If you need to make HTTP requests in Python, you're probably using the fantastically simple and ergonomic requests
library (or httpx
in the async world). However, it's another dependency to manage and keep up-to-date. If you want to make HTTP requests without an additional dependency, or another library author has made that decision for you, urllib
is the standard library tool for you.
urllib
is built in to Python, so you can use it in any Python application. Its interface is significantly simpler and more manual than requests
, but it gets the job done:
>>> import urllib.request
>>> with urllib.request.urlopen('http://www.python.org/') as f:
... print(f.read(100).decode('utf-8'))
<!DOCTYPE html PUBLIC "-//W3C//DTD XHTML 1.0 Transitional//EN"
"http://www.w3.org/TR/xhtml1/DTD/xhtm
It being built-in to Python presents an unfortunate issue. urllib
is nice enough to add a User Agent header by default to all requests, but because of its prevalence it's usually blocked by any self-respecting Web Application Firewall (WAF).
<note>
requests
is probably also be blocked by firewalls for the same reasons. If you are building something which reaches out to external APIs, set a nice user agent!
</note>
With requests
, it's very simple to add custom headers or change what's there. With urllib
it's more manual, and in some cases not directly possible. The main API (urllib.request.urlopen
) is simply a function which takes a URL, optional POST body and a few configuration parameters for SSL - nothing around headers. If you want to change the request, you can pass a Request
object as the URL parameter instead, which supports custom headers.
However in some cases this API isn't usable. For example, mkdocs
's mkdocs.utils.cache.download_and_cache_url
method explicitly requires a str
for the url
argument, so I can't use a Request
to change the User-Agent
header. Additionally, this user agent has to be set at each invocation - what if I want to change it globally?
#Openers
Under the hood, urlopen
uses an "opener director" (or "opener") to perform the actual request. This is where much of the magic happens, and is where the defaults like which headers to send are handled.

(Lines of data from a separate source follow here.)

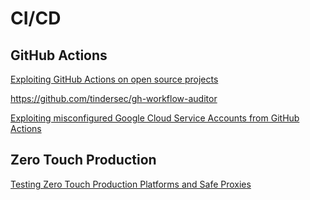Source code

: # CI/CD

## GitHub Actions

[Exploiting GitHub Actions on open source projects](https://medium.com/tinder/exploiting-github-actions-on-open-source-projects-5d93936d189f)

https://github.com/tindersec/gh-workflow-auditor

[Exploiting misconfigured Google Cloud Service Accounts from GitHub Actions](https://www.revblock.dev/exploiting-misconfigured-google-cloud-service-accounts-from-github-actions/)

## Zero Touch Production

[Testing Zero Touch Production Platforms and Safe Proxies](https://blog.doyensec.com//2023/05/04/testing-ztp-platforms-a-primer.html)
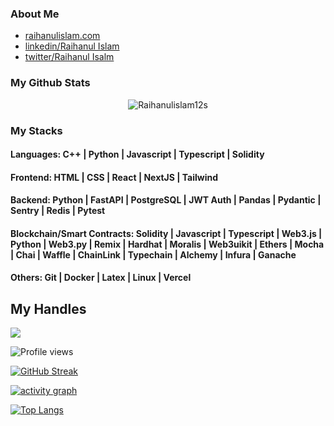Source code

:### About Me
- [raihanulislam.com](https://raihanulislam12s.github.io/Raihan/)
- [linkedin/Raihanul Islam](https://www.linkedin.com/in/raihanulislam12s/)
- [twitter/Raihanul Isalm](https://twitter.com/raihanulislam1s)

### My Github Stats
<p align="center"> <img src="https://github-readme-stats.vercel.app/api?username=Raihanulislam12s&show_icons=true&count_private=true&theme=dark" alt="Raihanulislam12s" />

### My Stacks
#### Languages: C++ | Python | Javascript | Typescript | Solidity 

#### Frontend: HTML | CSS | React | NextJS | Tailwind

#### Backend: Python | FastAPI | PostgreSQL | JWT Auth | Pandas | Pydantic | Sentry | Redis | Pytest

#### Blockchain/Smart Contracts: Solidity | Javascript | Typescript | Web3.js | Python | Web3.py | Remix | Hardhat | Moralis | Web3uikit | Ethers | Mocha | Chai | Waffle | ChainLink | Typechain | Alchemy | Infura | Ganache

#### Others: Git | Docker | Latex | Linux | Vercel

## My Handles
 [<img src="https://img.shields.io/badge/ShahjalalShohag-151515?style=for-the-badge&logo=linkedin&logoColor=white">](https://www.linkedin.com/in/raihanulislam12s/)
 

![Profile views](https://gpvc.arturio.dev/Raihanulislam12s)
 
<!--  CONTRIBUTION AND STREAK BLOCK -->
 [![GitHub Streak](https://github-readme-streak-stats.herokuapp.com/?user=Raihanulislam12s&currStreakNum=2FD3EB&fire=pink&sideLabels=F00&theme=nightowl)](https://git.io/streak-stats)
 
 <!-- ACTIVITY GRAPH TRACKER -->
[![activity graph](https://activity-graph.herokuapp.com/graph?username=Raihanulislam12s&theme=react-dark)](https://github.com/Raihanulislam12s/github-readme-activity-graph)
 
 <!--  TOP LANGUAGES STATISTICS -->
 [![Top Langs](https://github-readme-stats.vercel.app/api/top-langs/?username=Raihanulislam12s&theme=dark&layout=compact&align=right&width=40%)](https://github.com/Raihanulislam12s/github-readme-stats)
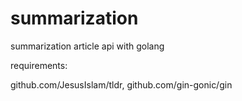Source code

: # summarization
summarization article api with golang

requirements: 

github.com/JesusIslam/tldr,
github.com/gin-gonic/gin

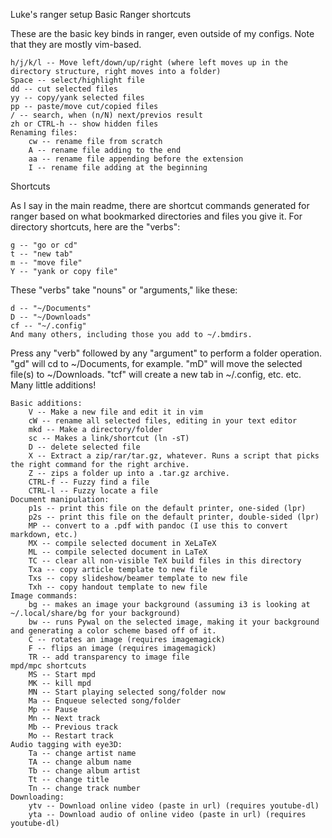 Luke's ranger setup
Basic Ranger shortcuts

These are the basic key binds in ranger, even outside of my configs. Note that they are mostly vim-based.

    h/j/k/l -- Move left/down/up/right (where left moves up in the directory structure, right moves into a folder)
    Space -- select/highlight file
    dd -- cut selected files
    yy -- copy/yank selected files
    pp -- paste/move cut/copied files
    / -- search, when (n/N) next/previos result
    zh or CTRL-h -- show hidden files
    Renaming files:
        cw -- rename file from scratch
        A -- rename file adding to the end
        aa -- rename file appending before the extension
        I -- rename file adding at the beginning

Shortcuts

As I say in the main readme, there are shortcut commands generated for ranger based on what bookmarked directories and files you give it. For directory shortcuts, here are the "verbs":

    g -- "go or cd"
    t -- "new tab"
    m -- "move file"
    Y -- "yank or copy file"

These "verbs" take "nouns" or "arguments," like these:

    d -- "~/Documents"
    D -- "~/Downloads"
    cf -- "~/.config"
    And many others, including those you add to ~/.bmdirs.

Press any "verb" followed by any "argument" to perform a folder operation. "gd" will cd to ~/Documents, for example. "mD" will move the selected file(s) to ~/Downloads. "tcf" will create a new tab in ~/.config, etc. etc.
Many little additions!

    Basic additions:
        V -- Make a new file and edit it in vim
        cW -- rename all selected files, editing in your text editor
        mkd -- Make a directory/folder
        sc -- Makes a link/shortcut (ln -sT)
        D -- delete selected file
        X -- Extract a zip/rar/tar.gz, whatever. Runs a script that picks the right command for the right archive.
        Z -- zips a folder up into a .tar.gz archive.
        CTRL-f -- Fuzzy find a file
        CTRL-l -- Fuzzy locate a file
    Document manipulation:
        p1s -- print this file on the default printer, one-sided (lpr)
        p2s -- print this file on the default printer, double-sided (lpr)
        MP -- convert to a .pdf with pandoc (I use this to convert markdown, etc.)
        MX -- compile selected document in XeLaTeX
        ML -- compile selected document in LaTeX
        TC -- clear all non-visible TeX build files in this directory
        Txa -- copy article template to new file
        Txs -- copy slideshow/beamer template to new file
        Txh -- copy handout template to new file
    Image commands:
        bg -- makes an image your background (assuming i3 is looking at ~/.local/share/bg for your background)
        bw -- runs Pywal on the selected image, making it your background and generating a color scheme based off of it.
        C -- rotates an image (requires imagemagick)
        F -- flips an image (requires imagemagick)
        TR -- add transparency to image file
    mpd/mpc shortcuts
        MS -- Start mpd
        MK -- kill mpd
        MN -- Start playing selected song/folder now
        Ma -- Enqueue selected song/folder
        Mp -- Pause
        Mn -- Next track
        Mb -- Previous track
        Mo -- Restart track
    Audio tagging with eye3D:
        Ta -- change artist name
        TA -- change album name
        Tb -- change album artist
        Tt -- change title
        Tn -- change track number
    Downloading:
        ytv -- Download online video (paste in url) (requires youtube-dl)
        yta -- Download audio of online video (paste in url) (requires youtube-dl)
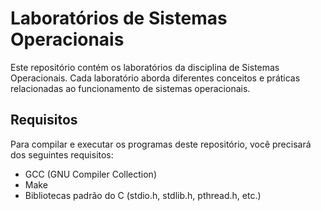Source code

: # Laboratórios de Sistemas Operacionais

Este repositório contém os laboratórios da disciplina de Sistemas Operacionais. Cada laboratório aborda diferentes conceitos e práticas relacionadas ao funcionamento de sistemas operacionais.

## Requisitos

Para compilar e executar os programas deste repositório, você precisará dos seguintes requisitos:
- GCC (GNU Compiler Collection)
- Make
- Bibliotecas padrão do C (stdio.h, stdlib.h, pthread.h, etc.)

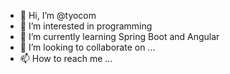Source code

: - 👋 Hi, I’m @tyocom
- 👀 I’m interested in programming
- 🌱 I’m currently learning Spring Boot and Angular
- 💞️ I’m looking to collaborate on ...
- 📫 How to reach me ...

<!---
tyocom/tyocom is a ✨ special ✨ repository because its `README.md` (this file) appears on your GitHub profile.
You can click the Preview link to take a look at your changes.
--->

The API for openers may seem familiar if you're used to using a requests.Session
object. You create one, and then call .open
much like you would urlopen
. Openers also handle functionality such as basic auth, proxy handling, cookies and more. Fortunately, since there's a class we can modify, we can poke some of its internal attributes, like addheaders
:
import urllib.request
opener = urllib.request.build_opener()
opener.addheaders = [('User-agent', 'Mozilla/5.0')]
opener.open('http://www.example.com/')
And there is is, as promised, a custom user agent with urllib
. But we're not quite done yet.
#Global opener
We've changed the user agent in our own code, but what about someone else's? Sure, we could be good internet citizens and open a PR to add a custom user agent, but the maintainers may not be receptive, or contactable. What if it's already set to a value, but we need to change it to something else?
Wouldn't it be nice if we could mark an opener as being the global opener, and the one used by the global urlopen
method? Well, we can!
To "install" an opener, we use the helpfully-named install_opener
method. This replaces the default opener with one we define, so all future urlopen
methods will use it, regardless of where they're called.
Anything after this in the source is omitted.